Mesmo com números abaixo do esperado, Dia das Mães afeta de forma positiva o comércio local


Após a pesquisa de intenção de compras do consumidor macapaense para o Dia das Mães, o Instituto de Pesquisa e Desenvolvimento do Comércio do Amapá (IPDC), ligado a Fecomércio Amapá, realizou uma sondagem junto aos empresários de diversos segmentos do comércio local, com foco naqueles que comercializam produtos relacionados às mães, como lojas de departamento, floriculturas, roupas e calçados, eletroeletrônicos, perfumaria e joalheria.
“O dia das mães é a segunda melhor data comemorativa em movimento de vendas para o comércio varejista, ficando atrás apenas do Natal”, destaca a gerente executiva do Instituto, Beatriz Cardoso.
De acordo com os dados levantados, o Dia das Mães afetou de forma positiva 86% dos entrevistados, reforçando a importância da data para o varejo. Em relação à mesma data do ano passado, 46% revelou que as vendas foram superiores, 21% disseram diz ter sido igual e 32% dos entrevistados observaram resultados menores em relação a 2013.
Sobre a estimativa de crescimento nas vendas, 61% dos entrevistados disseram que ficou no patamar de 5 a 10%. Mas para 29%, esse crescimento foi menor que 5%. Já 11%, disseram que o crescimento foi de 11% a 15%. Nenhum dos entrevistados observou crescimento acima de 15%.
Para alavancar as vendas no período, algumas medidas foram implantadas pelas empresas ouvidas, sendo a maior aposta na diversificação do mix de produtos (57%). As promoções também foram uma forma de movimentar as vendas, elas corresponderam a 46%, da oferta de vendas. Além disso, 43% dos empresários investiram na visibilidade da loja. De acordo com 82% dos lojistas, essas medidas tomadas trouxeram retorno positivo nas vendas.
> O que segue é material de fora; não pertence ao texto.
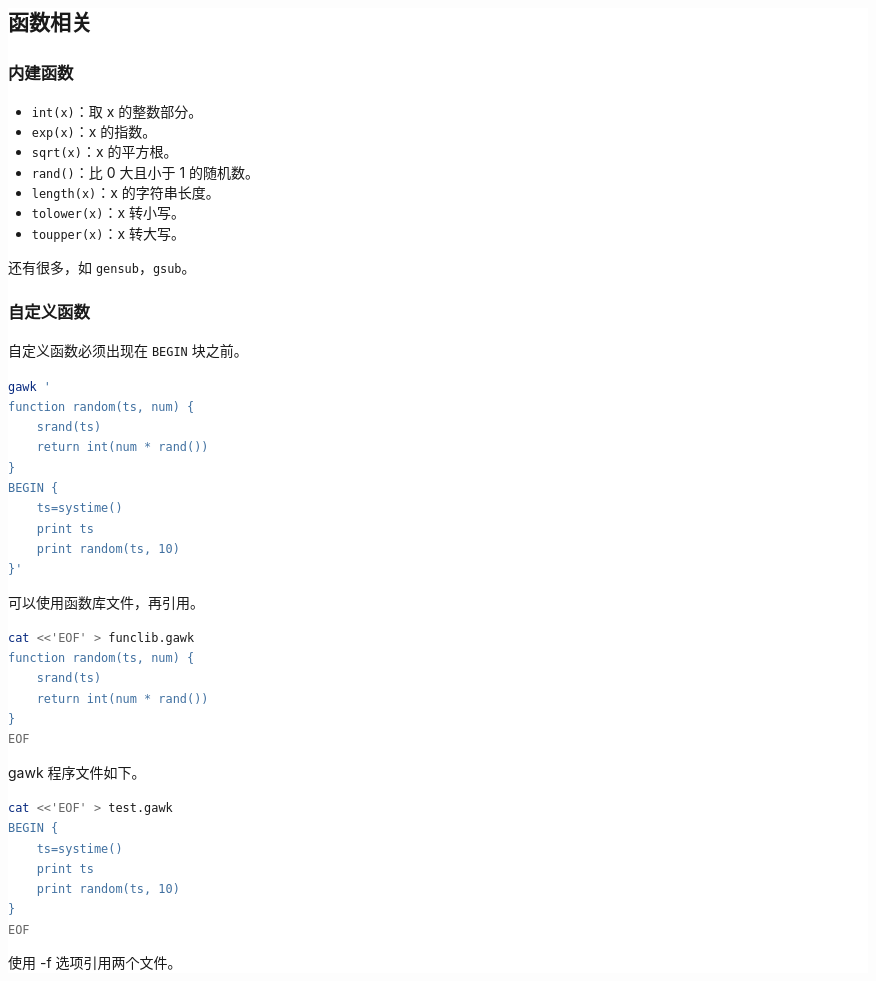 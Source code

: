 ## 函数相关

### 内建函数

* `int(x)`：取 x 的整数部分。
* `exp(x)`：x 的指数。
* `sqrt(x)`：x 的平方根。
* `rand()`：比 0 大且小于 1 的随机数。
* `length(x)`：x 的字符串长度。
* `tolower(x)`：x 转小写。
* `toupper(x)`：x 转大写。

还有很多，如 `gensub`，`gsub`。

### 自定义函数

自定义函数必须出现在 `BEGIN` 块之前。

```bash {frame="none"}
gawk '
function random(ts, num) {
    srand(ts)
    return int(num * rand())
}
BEGIN {
    ts=systime()
    print ts
    print random(ts, 10)
}'
```

可以使用函数库文件，再引用。

```bash {frame="none"}  
cat <<'EOF' > funclib.gawk
function random(ts, num) {
    srand(ts)
    return int(num * rand())
}
EOF
```

gawk 程序文件如下。

```bash {frame="none"}
cat <<'EOF' > test.gawk
BEGIN {
    ts=systime()
    print ts
    print random(ts, 10)
}
EOF
```

使用 -f 选项引用两个文件。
“É importante levantar a percepção do empresário em relação aos consumidores que deixaram de ir às compras, nesse caso, 61% acredita que a baixa circulação de recursos no mercado foi o fator preponderante que fez com que o consumidor deixasse de ir às compras, em seguida, o endividamento (36%) também afastou o consumidor do comércio”, disse Beatriz Cardoso.
Na opinião dos empresários entrevistados, 46% dos consumidores gastaram de R$ 101 a R$ 300, e para 14%, os gastos foram acima de R$ 400,00. A forma de pagamentos mais utilizada foi o cartão de crédito (75%), já os pagamentos à vista na opção débito ou em dinheiro somaram 14%. Apenas 10% das empresas realizou contratações para atender o aumento da demanda do período.